Avoiding the cliff and restoring confidence

New York Mayor Michael Bloomberg has proposed a sensible way forward with an Op Ed column, Avoid the ‘Cliff,’ Restore the Confidence in the December 12, 2012 edition of the Washington Post . His thesis is that businesses took on too much risk in the run up to the 2008 crash but now they are sitting on hordes of cash because they lack confidence that our political leaders can come up with a serious, credible plan to reduce the deficit and put our country on a sustainable path to economic growth and fiscal health.

His proposal for accomplishing this task is remarkably similar to that outlined by David Walker and discussed in my previous post on December 10, 2012.  That is, we should adopt the Simpson-Bowles framework, including tax increases and spending cuts.  At least a significant down payment on this plan should be agreed to before the end of the year.  The agreement would include a commitment to enact broader-based tax reform and entitlement reforms in 2013.

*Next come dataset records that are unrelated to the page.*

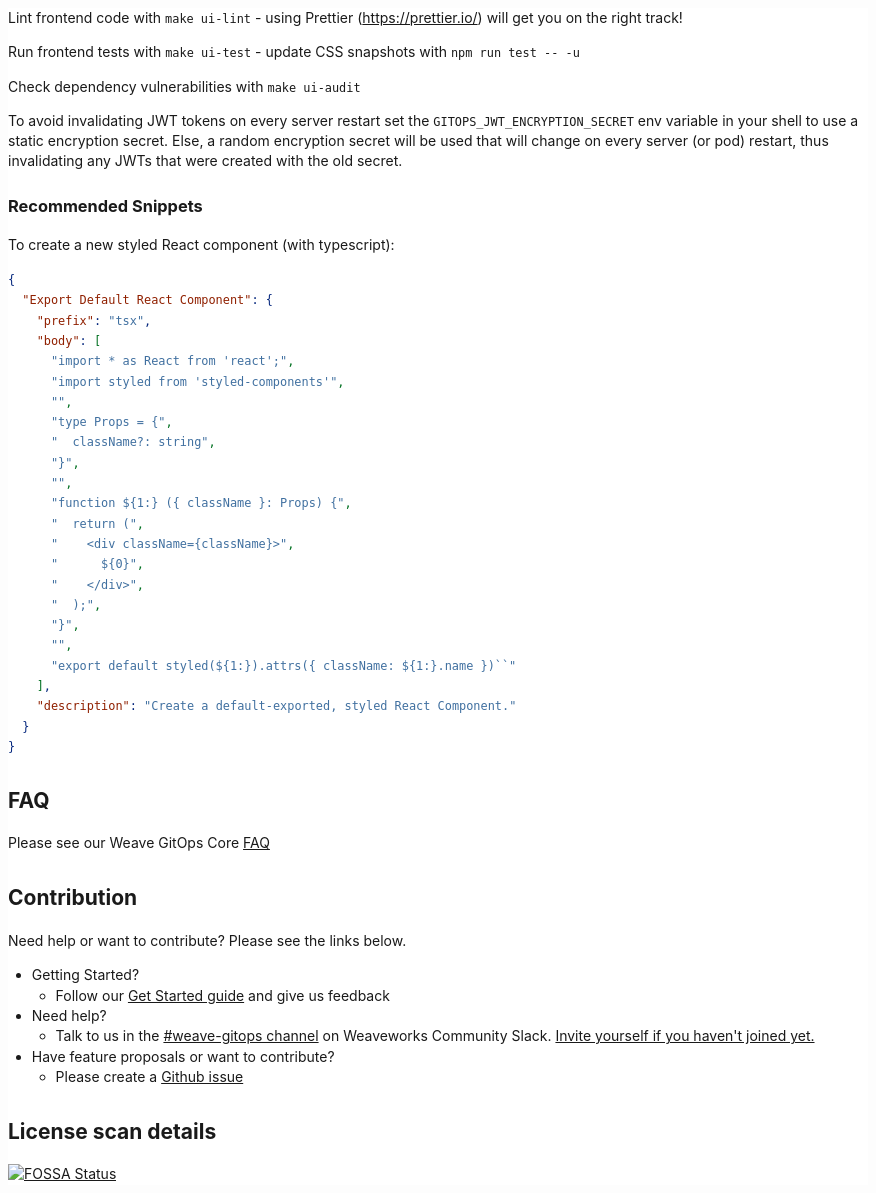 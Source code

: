 Lint frontend code with `make ui-lint` - using Prettier (https://prettier.io/) will get you on the right track!

Run frontend tests with `make ui-test` - update CSS snapshots with `npm run test -- -u`

Check dependency vulnerabilities with `make ui-audit`

To avoid invalidating JWT tokens on every server restart set the `GITOPS_JWT_ENCRYPTION_SECRET` env variable in your shell to use a static encryption secret. Else, a random encryption secret will be used that will change on every server (or pod) restart, thus invalidating any JWTs that were created with the old secret.

### Recommended Snippets

To create a new styled React component (with typescript):

```json
{
  "Export Default React Component": {
    "prefix": "tsx",
    "body": [
      "import * as React from 'react';",
      "import styled from 'styled-components'",
      "",
      "type Props = {",
      "  className?: string",
      "}",
      "",
      "function ${1:} ({ className }: Props) {",
      "  return (",
      "    <div className={className}>",
      "      ${0}",
      "    </div>",
      "  );",
      "}",
      "",
      "export default styled(${1:}).attrs({ className: ${1:}.name })``"
    ],
    "description": "Create a default-exported, styled React Component."
  }
}
```

## FAQ

Please see our Weave GitOps Core [FAQ](https://www.weave.works/faqs-for-weave-gitops-core/)

## Contribution

Need help or want to contribute? Please see the links below.

- Getting Started?
  - Follow our [Get Started guide](https://docs.gitops.weave.works/docs/getting-started) and give us feedback
- Need help?
  - Talk to us in the [#weave-gitops channel](https://app.slack.com/client/T2NDH1D9D/C0248LVC719/thread/C2ND76PAA-1621532937.019800) on Weaveworks Community Slack. [Invite yourself if you haven't joined yet.](https://slack.weave.works/)
- Have feature proposals or want to contribute?
  - Please create a [Github issue](https://github.com/weaveworks/weave-gitops/issues)

## License scan details

[![FOSSA Status](https://app.fossa.com/api/projects/custom%2B19155%2Fgithub.com%2Fweaveworks%2Fweave-gitops.svg?type=large)](https://app.fossa.com/reports/005da7c4-1f10-4889-9432-8b97c2084e41)
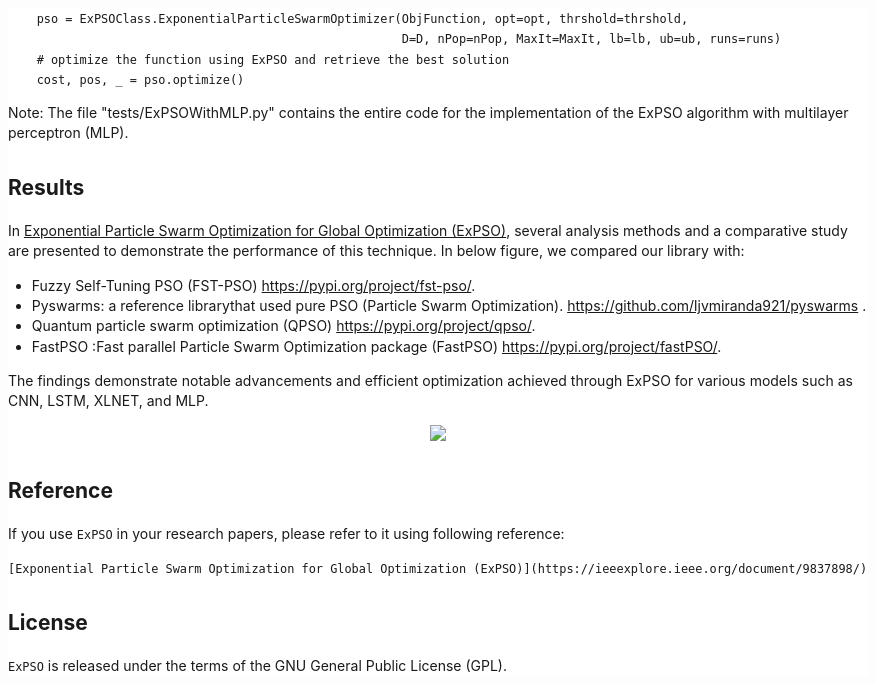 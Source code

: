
 ```
    pso = ExPSOClass.ExponentialParticleSwarmOptimizer(ObjFunction, opt=opt, thrshold=thrshold,
                                                       D=D, nPop=nPop, MaxIt=MaxIt, lb=lb, ub=ub, runs=runs)
    # optimize the function using ExPSO and retrieve the best solution
    cost, pos, _ = pso.optimize()
```

Note: The file "tests/ExPSOWithMLP.py" contains the entire code for the implementation of the ExPSO algorithm with multilayer perceptron (MLP).

## Results

In [Exponential Particle Swarm Optimization for Global Optimization (ExPSO)](https://ieeexplore.ieee.org/document/9837898/), several analysis methods and a comparative study are presented to demonstrate the performance of this technique. In below figure, we compared our library with:

- Fuzzy Self-Tuning PSO (FST-PSO) https://pypi.org/project/fst-pso/.
- Pyswarms: a reference librarythat used pure PSO (Particle Swarm Optimization). https://github.com/ljvmiranda921/pyswarms .
- Quantum particle swarm optimization (QPSO) https://pypi.org/project/qpso/.
- FastPSO :Fast parallel Particle Swarm Optimization package (FastPSO) https://pypi.org/project/fastPSO/.

The findings demonstrate notable advancements and efficient optimization achieved through ExPSO for various models such as CNN, LSTM, XLNET, and MLP.

<p align="center" style=""> <img src="./src/88.png"> </p>

## Reference

If you use `ExPSO` in your research papers, please refer to it using following reference:

```
[Exponential Particle Swarm Optimization for Global Optimization (ExPSO)](https://ieeexplore.ieee.org/document/9837898/)

```

## License

`ExPSO` is released under the terms of the GNU General Public License (GPL).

With trillion dollar deficits for four years in a row, now going on five, we definitely need more tax revenue as well as large spending cuts.  The biggest challenge in implementing this general framework is to figure out how to raise tax revenue in the least damaging way to the economy.

The tradeoff here is between raising tax rates versus eliminating tax deductions and loopholes.  Democrats (apparently) prefer raising tax rates rather than eliminating deductions.  This is unfortunate since it is well established in economic theory, as well as plain common sense, that the lowest possible marginal tax rates will provide the greatest stimulus to private risk taking and investment. This is the only sound way to create more jobs.

Democrats may have the strongest political position in the current negotiations but the Republicans have the soundest basic economic principles.  If the Republicans are able to keep the focus on the fundamentals, we will succeed in finding the way out of our current predicament.

2 thoughts on “Avoiding the cliff and restoring confidence

  1. Jack:
    For my own personal expenditures, I agree 100% with what you have proposed on the deficit and what we talked about. However, for the federal governement, this is a pipe dream. The projected 2012 deficit and GDP are $1.33 Trillion and $15.09 Trillion. The deficit is 8.8% of GDP. That is the initial payment of the deficit. As the deficit is spent and the money perculates through the economy ending up overseas, the actual impact on the GDP is probably closer to 20 or 25% GDP impact. The voters put Obama & Co. back in office because he, Harry Reid, and Pelose all want to continue the status quo. Even the mild reformations proposed by Romney were too much. The people don’t want it. History has shown that in the past, inflation was the tool of choice to get rid of national debt. As a rightous man yu’re on track and batting 1000. As a politition, you way out in left field.
    Your Fan and Friend
    Pierce Carpenter

  2. You are saying that our national leaders are so irresponsible that it will be impossible to solve our fiscal problems in a deliberate, rational manner. You predict that the most likely outcome is severe inflation to erode the national debt away. QE1, QE2, QE3 . . . You may be right. Another possible outcome is a mounting crisis as investors and other countries such as China demand higher and higher interest rates for purchasing our debt. I still think that our leaders will display the political courage it will take to address this problem. The sooner they act the easier it will be. Right now a $4 trillion Grand Bargain (over ten years) will suffice. A year from now we’ll be another trillion dollars in debt and it will be that much harder to change direction. To me it seems obvious what we need to start doing as soon as possible. If that put’s me out in left field, so be it!